An abstract artist took a wooden 5x5x5 cube and divided each face into unit squares. He painted each square in one of three colours – black, white, and red – so that there were no horizontally or vertically adjacent squares of the same colour. What is the smallest possible number of squares the artist could have painted black following this rule? Unit squares which share a side are considered adjacent both when the squares lie on the same face and when they lie on adjacent faces.
On a calculator, there are numbers from 0 to 9 and signs of two actions $($see the figure$)$. First, the display shows the number 0. You can press any key. The calculator performs the actions in the sequence of clicks. If the action sign is pressed several times, the calculator will only remember the last push. The Scattered Scientist pressed a lot of buttons in a random sequence. Find approximately the probability with which the outcome of the resulting chain of actions is an odd number?
On a calculator keypad, there are the numbers from 0 to 9 and signs of two actions $($see the figure$)$. First, the display shows the number 0. You can press any keys. The calculator performs the actions in the sequence of clicks. If the action sign is pressed several times, the calculator will only remember the last click.
a) The button with the multiplier sign breaks and does not work. The Scattered Scientist pressed several buttons in a random sequence. Which result of the resulting sequence of actions is more likely: an even number or an odd number?
b) Solve the previous problem if the multiplication symbol button is repaired.
16 teams took part in a handball tournament where a victory was worth 2 points, a draw – 1 point and a defeat – 0 points. All teams scored a different number of points, and the team that ranked seventh, scored 21 points. Prove that the winning team drew at least once.

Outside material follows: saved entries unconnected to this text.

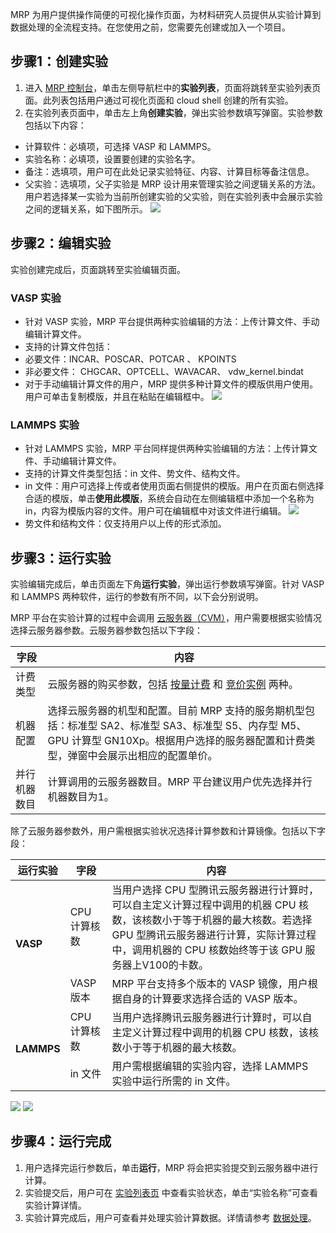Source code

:MRP 为用户提供操作简便的可视化操作页面，为材料研究人员提供从实验计算到数据处理的全流程支持。在您使用之前，您需要先创建或加入一个项目。


## 步骤1：创建实验
1. 进入 [MRP 控制台](https://console.cloud.tencent.com/mrp)，单击左侧导航栏中的**实验列表**，页面将跳转至实验列表页面。此列表包括用户通过可视化页面和 cloud shell 创建的所有实验。
2. 在实验列表页面中，单击左上角**创建实验**，弹出实验参数填写弹窗。实验参数包括以下内容：
 - 计算软件：必填项，可选择 VASP 和 LAMMPS。
 - 实验名称：必填项，设置要创建的实验名字。
 - 备注：选填项，用户可在此处记录实验特征、内容、计算目标等备注信息。
 - 父实验：选填项，父子实验是 MRP 设计用来管理实验之间逻辑关系的方法。用户若选择某一实验为当前所创建实验的父实验，则在实验列表中会展示实验之间的逻辑关系，如下图所示。
![](https://qcloudimg.tencent-cloud.cn/raw/0692336bb1e04c859702f0f73454c213.png) 

## 步骤2：编辑实验
实验创建完成后，页面跳转至实验编辑页面。

### VASP 实验
- 针对 VASP 实验，MRP 平台提供两种实验编辑的方法：上传计算文件、手动编辑计算文件。
- 支持的计算文件包括：
 - 必要文件：INCAR、POSCAR、POTCAR 、 KPOINTS
 - 非必要文件： CHGCAR、OPTCELL、WAVACAR、 vdw_kernel.bindat 
- 对于手动编辑计算文件的用户，MRP 提供多种计算文件的模版供用户使用。用户可单击复制模版，并且在粘贴在编辑框中。
![](https://qcloudimg.tencent-cloud.cn/raw/d85a873472f7e60c20f8d642a57b6275.png)

### LAMMPS 实验
- 针对 LAMMPS 实验，MRP 平台同样提供两种实验编辑的方法：上传计算文件、手动编辑计算文件。
- 支持的计算文件类型包括：in 文件、势文件、结构文件。
 - in 文件：用户可选择上传或者使用页面右侧提供的模版。用户在页面右侧选择合适的模版，单击**使用此模版**，系统会自动在左侧编辑框中添加一个名称为 in，内容为模版内容的文件。用户可在编辑框中对该文件进行编辑。
![](https://qcloudimg.tencent-cloud.cn/raw/f42a752e4810b36075f130f57f92875b.png)
 - 势文件和结构文件：仅支持用户以上传的形式添加。


## 步骤3：运行实验
实验编辑完成后，单击页面左下角**运行实验**，弹出运行参数填写弹窗。针对 VASP 和 LAMMPS 两种软件，运行的参数有所不同，以下会分别说明。

MRP 平台在实验计算的过程中会调用 [云服务器（CVM）](https://cloud.tencent.com/document/product/213)，用户需要根据实验情况选择云服务器参数。云服务器参数包括以下字段：

| **字段**| **内容** | 
|---------|---------|
| 计费类型 | 云服务器的购买参数，包括 [按量计费](https://cloud.tencent.com/document/product/213/2180) 和 [竞价实例](https://cloud.tencent.com/document/product/213/2180) 两种。 | 
| 机器配置 | 选择云服务器的机型和配置。目前 MRP 支持的服务期机型包括：标准型 SA2、标准型 SA3、标准型 S5、内存型 M5、GPU 计算型 GN10Xp。根据用户选择的服务器配置和计费类型，弹窗中会展示出相应的配置单价。 | 
| 并行机器数目| 计算调用的云服务器数目。MRP 平台建议用户优先选择并行机器数目为1。 | 

除了云服务器参数外，用户需根据实验状况选择计算参数和计算镜像。包括以下字段：

<table>
<thead>
<tr>
<th><strong>运行实验</strong></th>
<th><strong>字段</strong></th>
<th><strong>内容</strong></th>
</tr>
</thead>
<tbody><tr>
<td rowspan=2><strong> VASP</td>
<td>CPU 计算核数</td>
<td>当用户选择 CPU 型腾讯云服务器进行计算时，可以自主定义计算过程中调用的机器 CPU 核数，该核数小于等于机器的最大核数。若选择 GPU 型腾讯云服务器进行计算，实际计算过程中，调用机器的 CPU 核数始终等于该 GPU 服务器上V100的卡数。</td>
</tr>
<tr>
<td>VASP 版本</td>
<td>MRP 平台支持多个版本的 VASP 镜像，用户根据自身的计算要求选择合适的 VASP 版本。</td>
</tr>
<tr>
<td rowspan=2 ><strong> LAMMPS</td>
<td>CPU 计算核数</td>
<td>当用户选择腾讯云服务器进行计算时，可以自主定义计算过程中调用的机器 CPU 核数，该核数小于等于机器的最大核数。</td>
</tr>
<tr>

<td>in 文件</td>
<td>用户需根据编辑的实验内容，选择 LAMMPS 实验中运行所需的 in 文件。</td>
</tr>
</tbody></table>

![](https://qcloudimg.tencent-cloud.cn/raw/ce7cd23fe56eb61272c161470dc68613.png)
![](https://qcloudimg.tencent-cloud.cn/raw/fddb91880a43edb4fc50358e54bcdea4.png)

## 步骤4：运行完成
1. 用户选择完运行参数后，单击**运行**，MRP 将会把实验提交到云服务器中进行计算。
2. 实验提交后，用户可在 [实验列表页](https://console.cloud.tencent.com/mrp) 中查看实验状态，单击“实验名称”可查看实验计算详情。
3. 实验计算完成后，用户可查看并处理实验计算数据。详情请参考 [数据处理](https://cloud.tencent.com/document/product/1526/66698)。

a$)$ There are 21 coins on a table with the tails side facing upwards. In one operation, you are allowed to turn over any 20 coins. Is it possible to achieve the arrangement were all coins are facing with the heads side upwards in a few operations?
b$)$ The same question, if there are 20 coins, but you are allowed to turn over 19.
Could the difference of two integers multiplied by their product be equal to the number 1999?
Around a table sit boys and girls. Prove that the number of pairs of neighbours of different sexes is even.
Given a board (divided into squares) of the size: a) 10×12, b) 9×10, c) 9×11, consider the game with two players where: in one turn a player is allowed to cross out any row or any column if there is at least one square not crossed out. The loser is the one who cannot make a move. Is there a winning strategy for one of the players?
$2n$ diplomats sit around a round table. After a break the same $2n$ diplomats sit around the same table, but this time in a different order.
Prove that there will always be two diplomats with the same number of people sitting between them, both before and after the break.